Blake stepped away from the hatch, the draft tugging at his coat.

"With her life," he said. "Everyone she saw. Everything she touched. And anyone who needed her quiet."

Reeves moved toward a stack of crates near the wall. Something metallic caught his eye.

"Sir… here."

Blake knelt and reached under the crate. A small, cold object met his fingers.

A key. Old. Worn. Marked with a number.

"Bag it," Blake said, handing it to Reeves. "No one loses a key in a place like this unless they're rushing. Or panicking."

Reeves sealed it away. "Sir… her home is just above the bay. Vale Residency. Her husband keeps a greenhouse behind it. And from here—"

He pointed through the cracked hatch, toward the fog-blurred outline of the town.

"You can even see the Anchor Inn from here."

Blake stepped to the hatch and looked out. The fog wrapped the buildings below like shrouds, softening every edge.

"All the pieces are close," Blake murmured. "Too close."

He turned back into the room, scanning it one last time—the disturbed dust, the small blood trail, the faint almond scent clinging stubbornly to the cold metal.

The silence in the lighthouse felt heavy.

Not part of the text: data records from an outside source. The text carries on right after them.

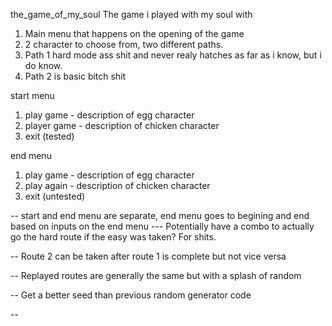the_game_of_my_soul
The game i played with my soul with

1. Main menu that happens on the opening of the game
2. 2 character to choose from, two different paths.
3. Path 1 hard mode ass shit and never realy hatches as far as i know, but i do
know.
4. Path 2 is basic bitch shit

start menu
1. play game   - description of egg character
2. player game - description of chicken character
3. exit (tested)


end menu
1. play game  - description of egg character
2. play again - description of chicken character
3. exit (untested)

-- start and end menu are separate, end menu goes to begining and end based on
inputs on the end menu --- Potentially have a combo to actually go the hard
route if the easy was taken? For shits.

-- Route 2 can be taken after route 1 is complete but not vice versa

-- Replayed routes are generally the same but with a splash of random

-- Get a better seed than previous random generator code

-- 
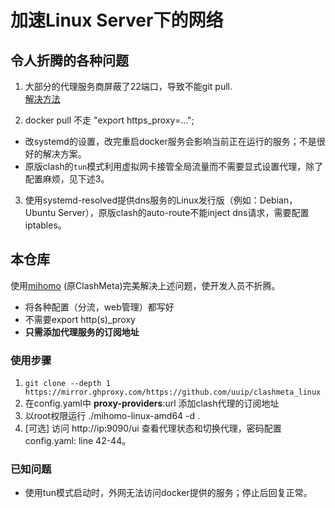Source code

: # 加速Linux Server下的网络

## 令人折腾的各种问题
1. 大部分的代理服务商屏蔽了22端口，导致不能git pull.<br>
[解决方法](https://docs.github.com/zh/authentication/troubleshooting-ssh/using-ssh-over-the-https-port#enabling-ssh-connections-over-https)

2. docker pull 不走 "export https_proxy=...";
* 改systemd的设置，改完重启docker服务会影响当前正在运行的服务；不是很好的解决方案。 <br>
* 原版clash的`tun`模式利用虚拟网卡接管全局流量而不需要显式设置代理，除了配置麻烦，见下述3。

3. 使用systemd-resolved提供dns服务的Linux发行版（例如：Debian，Ubuntu Server），原版clash的auto-route不能inject dns请求，需要配置iptables。

## 本仓库
使用[mihomo](https://github.com/MetaCubeX/mihomo) (原ClashMeta)完美解决上述问题，使开发人员不折腾。<br>
* 将各种配置（分流，web管理）都写好
* 不需要export http(s)_proxy
* **只需添加代理服务的订阅地址**

### 使用步骤
1. `git clone --depth 1 https://mirror.ghproxy.com/https://github.com/uuip/clashmeta_linux`
2. 在config.yaml中 **proxy-providers**:url 添加clash代理的订阅地址
3. 以root权限运行 ./mihomo-linux-amd64 -d .
4. [可选] 访问 http://ip:9090/ui 查看代理状态和切换代理，密码配置config.yaml: line 42-44。

### 已知问题
- 使用tun模式启动时，外网无法访问docker提供的服务；停止后回复正常。
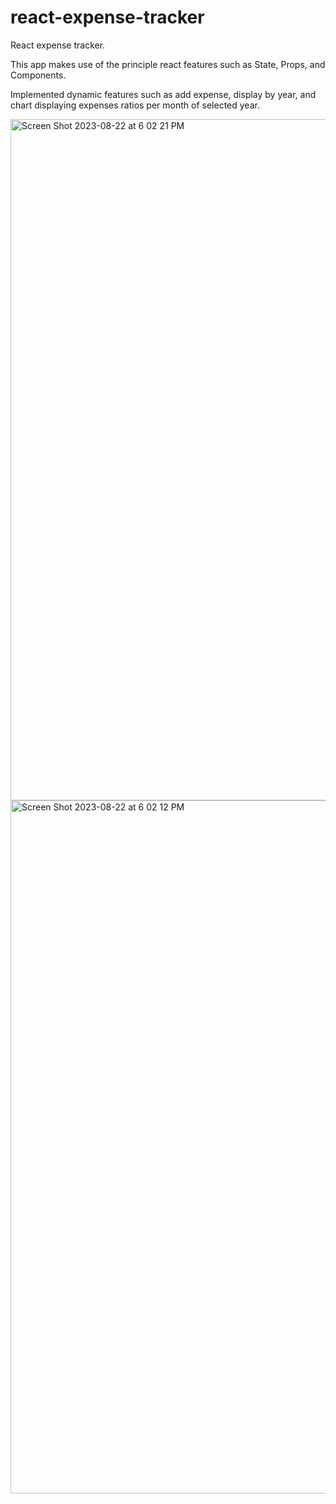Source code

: # react-expense-tracker
React expense tracker.

This app makes use of the principle react features such as State, Props, and Components.

Implemented dynamic features such as add expense, display by year, and chart displaying expenses ratios per month of selected year.

<img width="1090" alt="Screen Shot 2023-08-22 at 6 02 21 PM" src="https://github.com/Postrelski/react-expense-tracker/assets/71254889/7e1dade2-d1e5-42a0-b6f4-37088664a1fb">

<img width="1109" alt="Screen Shot 2023-08-22 at 6 02 12 PM" src="https://github.com/Postrelski/react-expense-tracker/assets/71254889/ef268fb3-03d6-4142-ac0e-46c6200172e0">
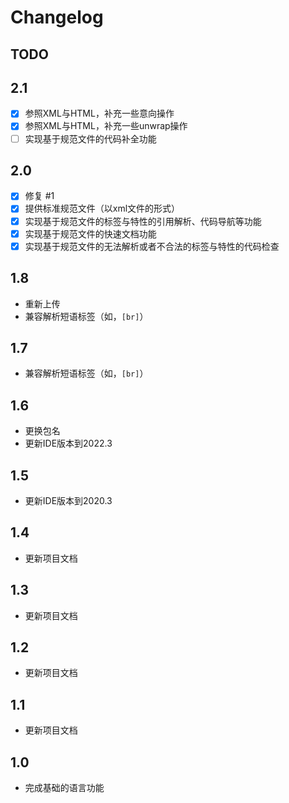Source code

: # Changelog

## TODO

## 2.1

* [X] 参照XML与HTML，补充一些意向操作
* [X] 参照XML与HTML，补充一些unwrap操作
* [ ] 实现基于规范文件的代码补全功能

## 2.0

* [X] 修复 #1
* [X] 提供标准规范文件（以xml文件的形式）
* [X] 实现基于规范文件的标签与特性的引用解析、代码导航等功能
* [X] 实现基于规范文件的快速文档功能
* [X] 实现基于规范文件的无法解析或者不合法的标签与特性的代码检查

## 1.8

* 重新上传
* 兼容解析短语标签（如，`[br]`）

## 1.7

* 兼容解析短语标签（如，`[br]`）

## 1.6

* 更换包名
* 更新IDE版本到2022.3

## 1.5

* 更新IDE版本到2020.3

## 1.4

* 更新项目文档

## 1.3

* 更新项目文档

## 1.2

* 更新项目文档

## 1.1

* 更新项目文档

## 1.0

* 完成基础的语言功能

Not the quiet of abandonment, but the quiet of something that didn't want to be heard.

Blake exhaled.

"Let's go," he said.

They began their descent, the metal stairs groaning beneath them.

As they moved downward, Blake's thoughts followed them like shadows.

He wondered—not for the first time—whether the silence in St. Ives was really silence…or simply the fear of sound.